I think they built one and discovered it is only 99% reliable. I use three on my Mini now, plus two Roamio and a Premiere share another. Maybe they couldn't decide on the specs?


----------



## Mikeguy

I think we're going to see it. A good holiday stuffer. 

(Having said that, TiVo seemed to have cancelled its earlier cloud Mavrik device getting close to the eve of retail distribution . . . .)


----------



## JoeKustra

What holiday? Ground Hog Day?


----------



## Mikeguy

Hopefully, a nice November for the TiVo Mini Wireless Adapter:


TiVo_Ted said:


> Our current plan shows general availability next month for the WiFi adapter. Initially it will only be supported on MINI VOX, but we're hoping to get it working with A93 prefix MINI's as well.


----------



## jaselzer

Thanks for that update

Sent from my Pixel 3 using Tapatalk


----------



## Mikeguy

JoeKustra said:


> What holiday? Ground Hog Day?


Thanksgiving (see above).


----------



## jaselzer

I am looking forward to this.


----------



## Mike Campbell

I have a Mini VOX on order to use with this adapter when it comes available.


----------



## BigJimOutlaw

Sorry for the cross-posting.

Dave's Video on Tivo+ seems to have an Easter Egg in it (see pic).

Also this twitter thread.


----------



## Mike Campbell

Now if they would just take an order....


----------



## Mikeguy

Mike Campbell said:


> Now if they would just take an order....


Or how about formally announce something?


----------



## donnlewis

Mikeguy said:


> Or how about formally announce something?


TiVo Mini Wireless Adapter Arrives


----------



## Mikeguy

Mikeguy said:


> I think we're going to see it. A good holiday stuffer.





JoeKustra said:


> What holiday? Ground Hog Day?





Mikeguy said:


> Thanksgiving (see above).


I called it, Joe.


----------



## JoeKustra

Mikeguy said:


> I called it, Joe.


I hope it lives up to its expectations. Good call.


----------



## dmk1974

Isn't this a much cheaper ($35) version of basically the same thing?

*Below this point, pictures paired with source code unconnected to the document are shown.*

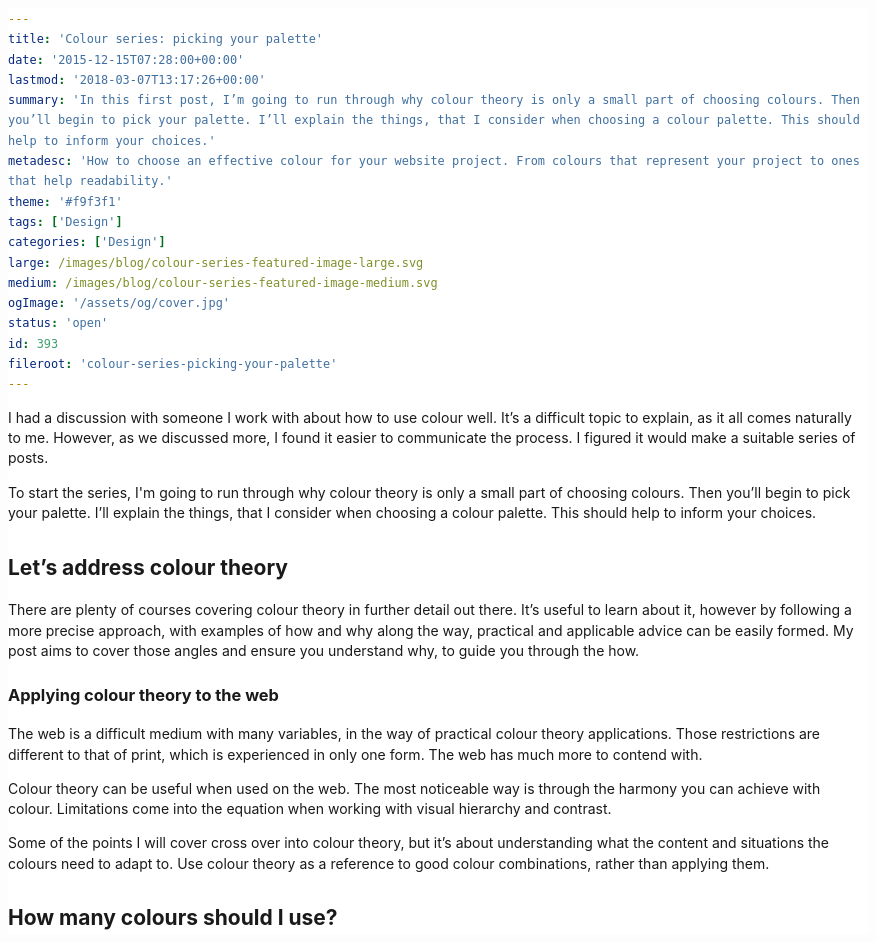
 ```yaml
---
title: 'Colour series: picking your palette'
date: '2015-12-15T07:28:00+00:00'
lastmod: '2018-03-07T13:17:26+00:00'
summary: 'In this first post, I’m going to run through why colour theory is only a small part of choosing colours. Then you’ll begin to pick your palette. I’ll explain the things, that I consider when choosing a colour palette. This should help to inform your choices.'
metadesc: 'How to choose an effective colour for your website project. From colours that represent your project to ones that help readability.'
theme: '#f9f3f1'
tags: ['Design']
categories: ['Design']
large: /images/blog/colour-series-featured-image-large.svg
medium: /images/blog/colour-series-featured-image-medium.svg
ogImage: '/assets/og/cover.jpg'
status: 'open'
id: 393
fileroot: 'colour-series-picking-your-palette'
---
```


I had a discussion with someone I work with about how to use colour well. It’s a difficult topic to explain, as it all comes naturally to me. However, as we discussed more, I found it easier to communicate the process. I figured it would make a suitable series of posts.

To start the series, I'm going to run through why colour theory is only a small part of choosing colours. Then you’ll begin to pick your palette. I’ll explain the things, that I consider when choosing a colour palette. This should help to inform your choices.

## Let’s address colour theory

There are plenty of courses covering colour theory in further detail out there. It’s useful to learn about it, however by following a more precise approach, with examples of how and why along the way, practical and applicable advice can be easily formed. My post aims to cover those angles and ensure you understand why, to guide you through the how.

### Applying colour theory to the web

The web is a difficult medium with many variables, in the way of practical colour theory applications. Those restrictions are different to that of print, which is experienced in only one form. The web has much more to contend with.

Colour theory can be useful when used on the web. The most noticeable way is through the harmony you can achieve with colour. Limitations come into the equation when working with visual hierarchy and contrast.

Some of the points I will cover cross over into colour theory, but it’s about understanding what the content and situations the colours need to adapt to. Use colour theory as a reference to good colour combinations, rather than applying them.

## How many colours should I use?
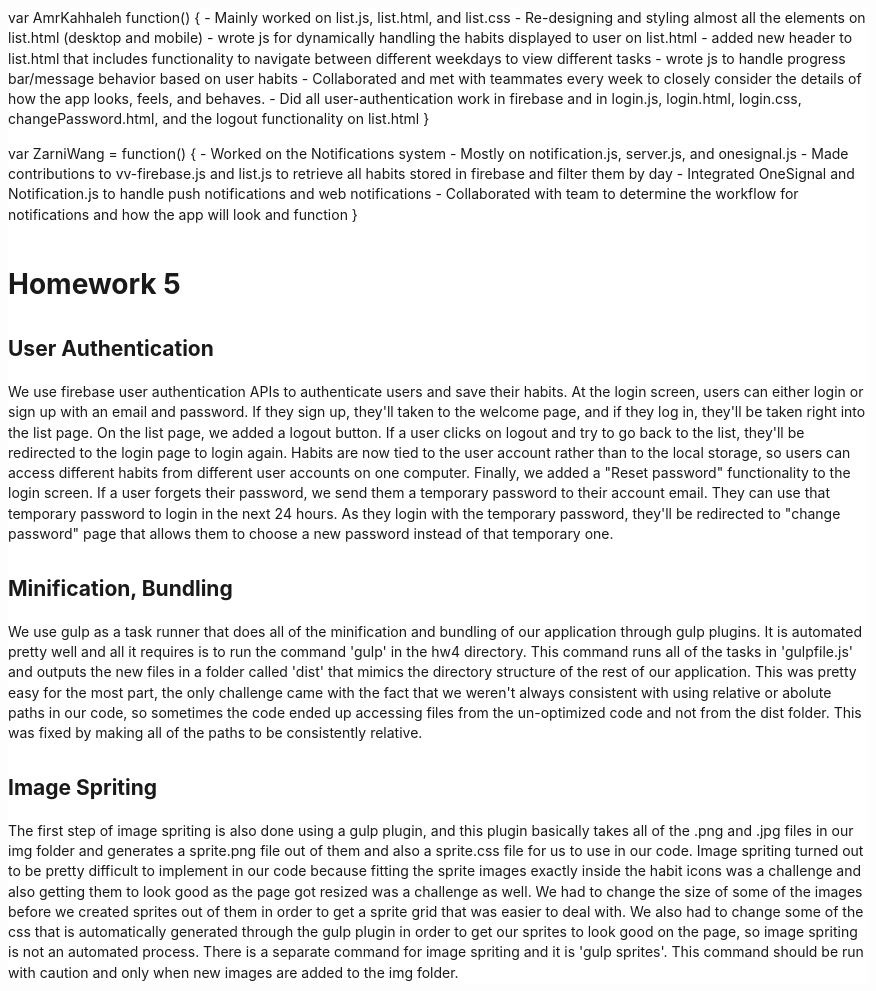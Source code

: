 var AmrKahhaleh function() {
	- Mainly worked on list.js, list.html, and list.css
	- Re-designing and styling almost all the elements on list.html (desktop and mobile)
	- wrote js for dynamically handling the habits displayed to user on list.html
	- added new header to list.html that includes functionality to navigate between different weekdays to view different tasks
	- wrote js to handle progress bar/message behavior based on user habits
	- Collaborated and met with teammates every week to closely consider the details of how the app looks, feels, and behaves.
	- Did all user-authentication work in firebase and in login.js, login.html, login.css, changePassword.html, and the logout functionality on list.html
}

var ZarniWang = function() {
	- Worked on the Notifications system
	- Mostly on notification.js, server.js, and onesignal.js
	- Made contributions to vv-firebase.js and list.js to retrieve all habits stored in firebase and filter them by day
	- Integrated OneSignal and Notification.js to handle push notifications and web notifications
	- Collaborated with team to determine the workflow for notifications and how the app will look and function
}


# Homework 5

## User Authentication
We use firebase user authentication APIs to authenticate users and save their habits. At the login screen, users can either login or sign up with an email and password. If they sign up, they'll taken to the welcome page, and if they log in, they'll be taken right into the list page. On the list page, we added a logout button. If a user clicks on logout and try to go back to the list, they'll be redirected to the login page to login again. Habits are now tied to the user account rather than to the local storage, so users can access different habits from different user accounts on one computer. Finally, we added a "Reset password" functionality to the login screen. If a user forgets their password, we send them a temporary password to their account email. They can use that temporary password to login in the next 24 hours. As they login with the temporary password, they'll be redirected to "change password" page that allows them to choose a new password instead of that temporary one.

## Minification, Bundling
We use gulp as a task runner that does all of the minification and bundling of our application through gulp plugins.  It is automated pretty well and all it requires is to run the command 'gulp' in the hw4 directory.  This command runs all of the tasks in 'gulpfile.js' and outputs the new files in a folder called 'dist' that mimics the directory structure of the rest of our application.  This was pretty easy for the most part, the only challenge came with the fact that we weren't always consistent with using relative or abolute paths in our code, so sometimes the code ended up accessing files from the un-optimized code and not from the dist folder.  This was fixed by making all of the paths to be consistently relative.

## Image Spriting
The first step of image spriting is also done using a gulp plugin, and this plugin basically takes all of the .png and .jpg files in our img folder and generates a sprite.png file out of them and also a sprite.css file for us to use in our code.  Image spriting turned out to be pretty difficult to implement in our code because fitting the sprite images exactly inside the habit icons was a challenge and also getting them to look good as the page got resized was a challenge as well.  We had to change the size of some of the images before we created sprites out of them in order to get a sprite grid that was easier to deal with.  We also had to change some of the css that is automatically generated through the gulp plugin in order to get our sprites to look good on the page, so image spriting is not an automated process.  There is a separate command for image spriting and it is 'gulp sprites'.  This command should be run with caution and only when new images are added to the img folder.
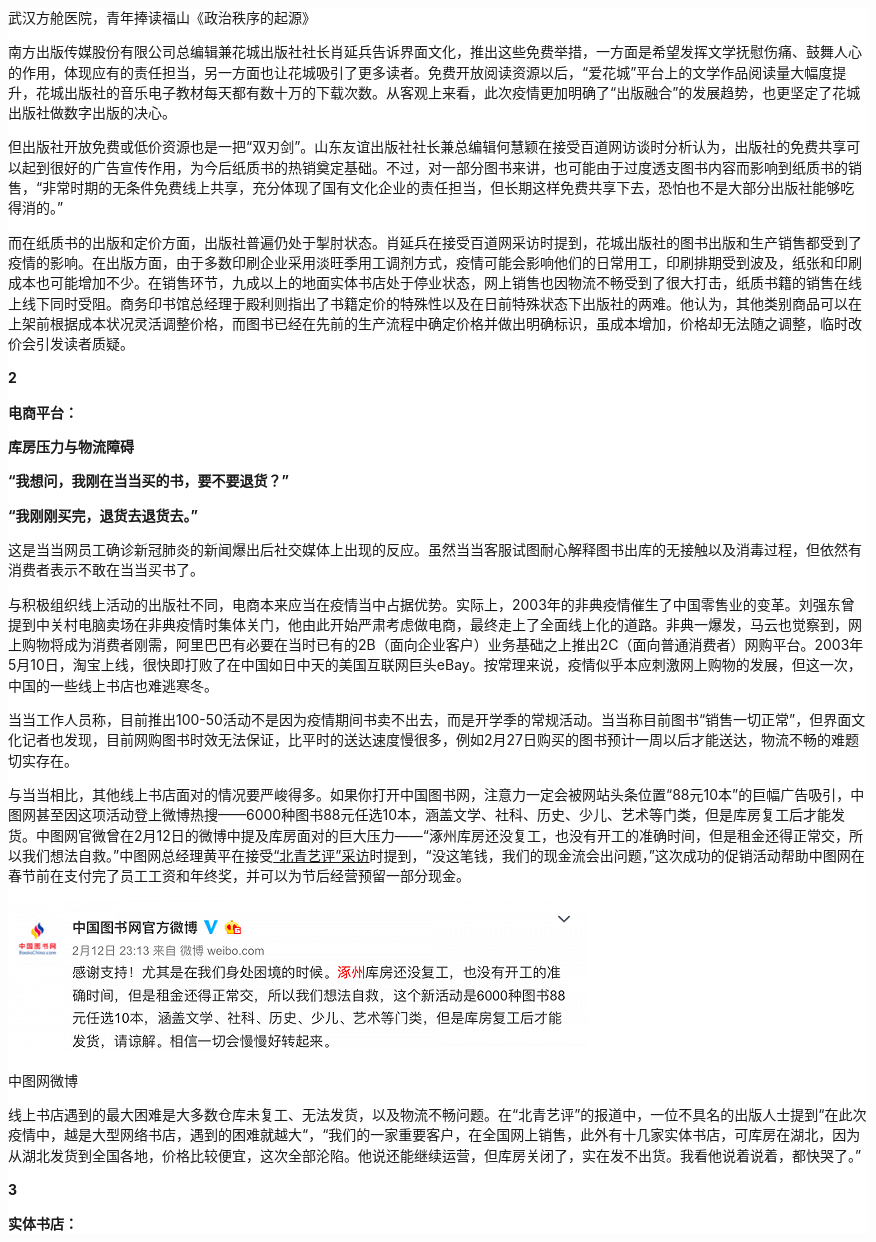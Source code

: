 武汉方舱医院，青年捧读福山《政治秩序的起源》  

南方出版传媒股份有限公司总编辑兼花城出版社社长肖延兵告诉界面文化，推出这些免费举措，一方面是希望发挥文学抚慰伤痛、鼓舞人心的作用，体现应有的责任担当，另一方面也让花城吸引了更多读者。免费开放阅读资源以后，“爱花城”平台上的文学作品阅读量大幅度提升，花城出版社的音乐电子教材每天都有数十万的下载次数。从客观上来看，此次疫情更加明确了“出版融合”的发展趋势，也更坚定了花城出版社做数字出版的决心。

但出版社开放免费或低价资源也是一把“双刃剑”。山东友谊出版社社长兼总编辑何慧颖在接受百道网访谈时分析认为，出版社的免费共享可以起到很好的广告宣传作用，为今后纸质书的热销奠定基础。不过，对一部分图书来讲，也可能由于过度透支图书内容而影响到纸质书的销售，“非常时期的无条件免费线上共享，充分体现了国有文化企业的责任担当，但长期这样免费共享下去，恐怕也不是大部分出版社能够吃得消的。”

而在纸质书的出版和定价方面，出版社普遍仍处于掣肘状态。肖延兵在接受百道网采访时提到，花城出版社的图书出版和生产销售都受到了疫情的影响。在出版方面，由于多数印刷企业采用淡旺季用工调剂方式，疫情可能会影响他们的日常用工，印刷排期受到波及，纸张和印刷成本也可能增加不少。在销售环节，九成以上的地面实体书店处于停业状态，网上销售也因物流不畅受到了很大打击，纸质书籍的销售在线上线下同时受阻。商务印书馆总经理于殿利则指出了书籍定价的特殊性以及在日前特殊状态下出版社的两难。他认为，其他类别商品可以在上架前根据成本状况灵活调整价格，而图书已经在先前的生产流程中确定价格并做出明确标识，虽成本增加，价格却无法随之调整，临时改价会引发读者质疑。

  

**2**

**电商平台：**

**库房压力与物流障碍**

**“我想问，我刚在当当买的书，要不要退货？”**

**“我刚刚买完，退货去退货去。”**

这是当当网员工确诊新冠肺炎的新闻爆出后社交媒体上出现的反应。虽然当当客服试图耐心解释图书出库的无接触以及消毒过程，但依然有消费者表示不敢在当当买书了。

与积极组织线上活动的出版社不同，电商本来应当在疫情当中占据优势。实际上，2003年的非典疫情催生了中国零售业的变革。刘强东曾提到中关村电脑卖场在非典疫情时集体关门，他由此开始严肃考虑做电商，最终走上了全面线上化的道路。非典一爆发，马云也觉察到，网上购物将成为消费者刚需，阿里巴巴有必要在当时已有的2B（面向企业客户）业务基础之上推出2C（面向普通消费者）网购平台。2003年5月10日，淘宝上线，很快即打败了在中国如日中天的美国互联网巨头eBay。按常理来说，疫情似乎本应刺激网上购物的发展，但这一次，中国的一些线上书店也难逃寒冬。

当当工作人员称，目前推出100-50活动不是因为疫情期间书卖不出去，而是开学季的常规活动。当当称目前图书“销售一切正常”，但界面文化记者也发现，目前网购图书时效无法保证，比平时的送达速度慢很多，例如2月27日购买的图书预计一周以后才能送达，物流不畅的难题切实存在。

与当当相比，其他线上书店面对的情况要严峻得多。如果你打开中国图书网，注意力一定会被网站头条位置“88元10本”的巨幅广告吸引，中图网甚至因这项活动登上微博热搜——6000种图书88元任选10本，涵盖文学、社科、历史、少儿、艺术等门类，但是库房复工后才能发货。中图网官微曾在2月12日的微博中提及库房面对的巨大压力——“涿州库房还没复工，也没有开工的准确时间，但是租金还得正常交，所以我们想法自救。”中图网总经理黄平在接受[“北青艺评”采访](https://mp.weixin.qq.com/s?__biz=MzA4MTQ2NDUwNA==&mid=2651749151&idx=1&sn=b0f34ff0afd389232fa778584990f237&scene=21#wechat_redirect)时提到，“没这笔钱，我们的现金流会出问题，”这次成功的促销活动帮助中图网在春节前在支付完了员工工资和年终奖，并可以为节后经营预留一部分现金。

![](/images/post/8a7d277b561a925481fe92043fcaa707.jpg)

中图网微博

线上书店遇到的最大困难是大多数仓库未复工、无法发货，以及物流不畅问题。在“北青艺评”的报道中，一位不具名的出版人士提到“在此次疫情中，越是大型网络书店，遇到的困难就越大“，“我们的一家重要客户，在全国网上销售，此外有十几家实体书店，可库房在湖北，因为从湖北发货到全国各地，价格比较便宜，这次全部沦陷。他说还能继续运营，但库房关闭了，实在发不出货。我看他说着说着，都快哭了。”

  

**3**

**实体书店：**
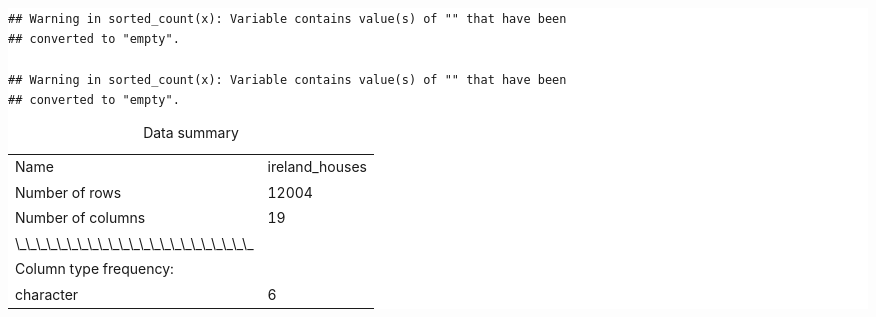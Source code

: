     ## Warning in sorted_count(x): Variable contains value(s) of "" that have been
    ## converted to "empty".

    ## Warning in sorted_count(x): Variable contains value(s) of "" that have been
    ## converted to "empty".

<table style="width: auto;" class="table table-condensed">
<caption>
Data summary
</caption>
<tbody>
<tr>
<td style="text-align:left;">
Name
</td>
<td style="text-align:left;">
ireland_houses
</td>
</tr>
<tr>
<td style="text-align:left;">
Number of rows
</td>
<td style="text-align:left;">
12004
</td>
</tr>
<tr>
<td style="text-align:left;">
Number of columns
</td>
<td style="text-align:left;">
19
</td>
</tr>
<tr>
<td style="text-align:left;">
\_\_\_\_\_\_\_\_\_\_\_\_\_\_\_\_\_\_\_\_\_\_\_
</td>
<td style="text-align:left;">
</td>
</tr>
<tr>
<td style="text-align:left;">
Column type frequency:
</td>
<td style="text-align:left;">
</td>
</tr>
<tr>
<td style="text-align:left;">
character
</td>
<td style="text-align:left;">
6
</td>
</tr>
<tr>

https://www.amazon.com/gp/product/B01N5RCZQH


----------



## JoeKustra

dmk1974 said:


> Isn't this a much cheaper ($35) version of basically the same thing?
> https://www.amazon.com/gp/product/B01N5RCZQH


Close, but it requires external power and is not integrated with the Mini VOX which uses the USB port only.


----------



## Mike Campbell

I'm glad I procrastinated and didn't order something else. Time to call TiVO!


----------



## Mikeguy

dmk1974 said:


> Isn't this a much cheaper ($35) version of basically the same thing?
> https://www.amazon.com/gp/product/B01N5RCZQH


Thanks for the mention--looks very nice and at a great price. Note that Amazon also sells a "renewed" version of this TP-Link AC750 extender/bridge/access point, saving another $7. https://www.amazon.com/dp/B07V2R7W11/ref=dp_cr_wdg_tit_rfb

This could be a good alternative to the TiVo wireless adapter, in the face of certain aspects/limitations of the TiVo adapter: the TiVo adapter requires the TiVo TE4 user interface on the connected TiVo box (will this ever expand to TE3 UI compatibility?)--for some people, this could be a deal-breaker, including in view of TiVo's recent push of ads onto the TE4 platform; the TiVo adapter requires a 5G wireless network--some people with older routers may not have that; it's limited to the Mini VOX at the present time; and it looks like the TiVo adapter does not include, as had been discussed by TiVo earlier, the capability to establish a direct, external router-less connection between the Mini VOX and the master TiVo box--thereby eliminating a potential major advantage of it. Plus, as you said, there's the price issue (but I'd be fine enough with that--this is a one-time purchase, and not an expensive one--but for the other factors).


----------



## samsauce29

Right. I just sent my nephew yesterday a similar Netgear AC750 model, $26.49 total from Amazon. Plenty of options in the $30-50 price range.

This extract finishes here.